■ **Problem**
Every line of the records that holds the word "duck" should be copied out.

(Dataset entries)

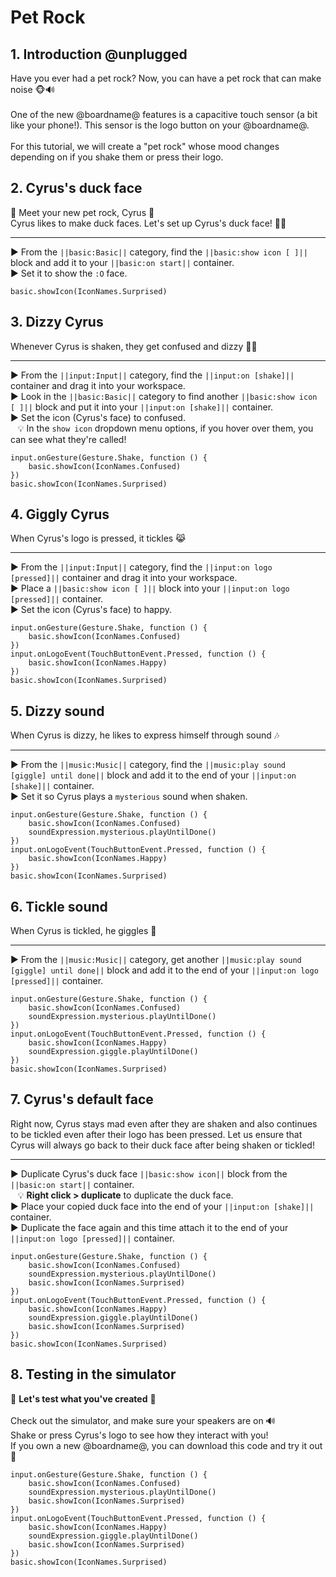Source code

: # Pet Rock

## 1. Introduction @unplugged

Have you ever had a pet rock? Now, you can have a pet rock that can make noise 🐵🔊
<br/>
<br/>
One of the new @boardname@ features is a capacitive touch sensor (a bit like your phone!). This sensor is the logo button on your @boardname@.
<br/>
<br/>
For this tutorial, we will create a "pet rock" whose mood changes depending on if you shake them or press their logo.

## 2. Cyrus's duck face

👋 Meet your new pet rock, Cyrus 👋
<br/>
Cyrus likes to make duck faces. Let's set up Cyrus's duck face! 🦆😏

---

► From the ``||basic:Basic||`` category, find the ``||basic:show icon [ ]||`` block and add it to your ``||basic:on start||`` container.
<br/>
► Set it to show the ``:O`` face.

```blocks
basic.showIcon(IconNames.Surprised)
```

## 3. Dizzy Cyrus

Whenever Cyrus is shaken, they get confused and dizzy 😵‍💫

---

► From the ``||input:Input||`` category, find the ``||input:on [shake]||`` container and drag it into your workspace.
<br/>
► Look in the ``||basic:Basic||`` category to find another ``||basic:show icon [ ]||`` block and put it into your ``||input:on [shake]||`` container.
<br/>
► Set the icon (Cyrus's face) to confused.
<br/>
&nbsp;&nbsp; 💡 In the ``show icon`` dropdown menu options, if you hover over them, you can see what they're called!

```blocks
input.onGesture(Gesture.Shake, function () {
    basic.showIcon(IconNames.Confused)
})
basic.showIcon(IconNames.Surprised)
```

## 4. Giggly Cyrus

When Cyrus's logo is pressed, it tickles 😹

---

► From the ``||input:Input||`` category, find the ``||input:on logo [pressed]||`` container and drag it into your workspace.
<br/>
► Place a ``||basic:show icon [ ]||`` block into your ``||input:on logo [pressed]||`` container.
<br/>
► Set the icon (Cyrus's face) to happy.

```blocks
input.onGesture(Gesture.Shake, function () {
    basic.showIcon(IconNames.Confused)
})
input.onLogoEvent(TouchButtonEvent.Pressed, function () {
    basic.showIcon(IconNames.Happy)
})
basic.showIcon(IconNames.Surprised)
```

## 5. Dizzy sound

When Cyrus is dizzy, he likes to express himself through sound 🎶

---

► From the ``||music:Music||`` category, find the ``||music:play sound [giggle] until done||`` block and add it to the end of your ``||input:on [shake]||`` container.
<br/>
► Set it so Cyrus plays a ``mysterious`` sound when shaken.

```blocks
input.onGesture(Gesture.Shake, function () {
    basic.showIcon(IconNames.Confused)
    soundExpression.mysterious.playUntilDone()
})
input.onLogoEvent(TouchButtonEvent.Pressed, function () {
    basic.showIcon(IconNames.Happy)
})
basic.showIcon(IconNames.Surprised)
```

## 6. Tickle sound

When Cyrus is tickled, he giggles 🤣

---

► From the ``||music:Music||`` category, get another ``||music:play sound [giggle] until done||`` block and add it to the end of your ``||input:on logo [pressed]||`` container.

```blocks
input.onGesture(Gesture.Shake, function () {
    basic.showIcon(IconNames.Confused)
    soundExpression.mysterious.playUntilDone()
})
input.onLogoEvent(TouchButtonEvent.Pressed, function () {
    basic.showIcon(IconNames.Happy)
    soundExpression.giggle.playUntilDone()
})
basic.showIcon(IconNames.Surprised)
```

## 7. Cyrus's default face

Right now, Cyrus stays mad even after they are shaken and also continues to be tickled even after their logo has been pressed. Let us ensure that Cyrus will always go back to their duck face after being shaken or tickled!

---

► Duplicate Cyrus's duck face ``||basic:show icon||`` block from the ``||basic:on start||`` container.
<br/>
&nbsp;&nbsp; 💡 **Right click > duplicate** to duplicate the duck face.
<br/>
► Place your copied duck face into the end of your ``||input:on [shake]||`` container.
<br/>
► Duplicate the face again and this time attach it to the end of your ``||input:on logo [pressed]||`` container.

```blocks
input.onGesture(Gesture.Shake, function () {
    basic.showIcon(IconNames.Confused)
    soundExpression.mysterious.playUntilDone()
    basic.showIcon(IconNames.Surprised)
})
input.onLogoEvent(TouchButtonEvent.Pressed, function () {
    basic.showIcon(IconNames.Happy)
    soundExpression.giggle.playUntilDone()
    basic.showIcon(IconNames.Surprised)
})
basic.showIcon(IconNames.Surprised)
```

## 8. Testing in the simulator

🐾 **Let's test what you've created** 🐾
<br/>
<br/>
Check out the simulator, and make sure your speakers are on 🔊
<br/>
Shake or press Cyrus's logo to see how they interact with you!
<br/>
If you own a new @boardname@, you can download this code and try it out 🥳

```blocks
input.onGesture(Gesture.Shake, function () {
    basic.showIcon(IconNames.Confused)
    soundExpression.mysterious.playUntilDone()
    basic.showIcon(IconNames.Surprised)
})
input.onLogoEvent(TouchButtonEvent.Pressed, function () {
    basic.showIcon(IconNames.Happy)
    soundExpression.giggle.playUntilDone()
    basic.showIcon(IconNames.Surprised)
})
basic.showIcon(IconNames.Surprised)
```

■ **Problem solution**
## 2. Cyrus's duck face
Cyrus likes to make duck faces. Let's set up Cyrus's duck face! 🦆😏
Right now, Cyrus stays mad even after they are shaken and also continues to be tickled even after their logo has been pressed. Let us ensure that Cyrus will always go back to their duck face after being shaken or tickled!
► Duplicate Cyrus's duck face ``||basic:show icon||`` block from the ``||basic:on start||`` container.
&nbsp;&nbsp; 💡 **Right click > duplicate** to duplicate the duck face.
► Place your copied duck face into the end of your ``||input:on [shake]||`` container.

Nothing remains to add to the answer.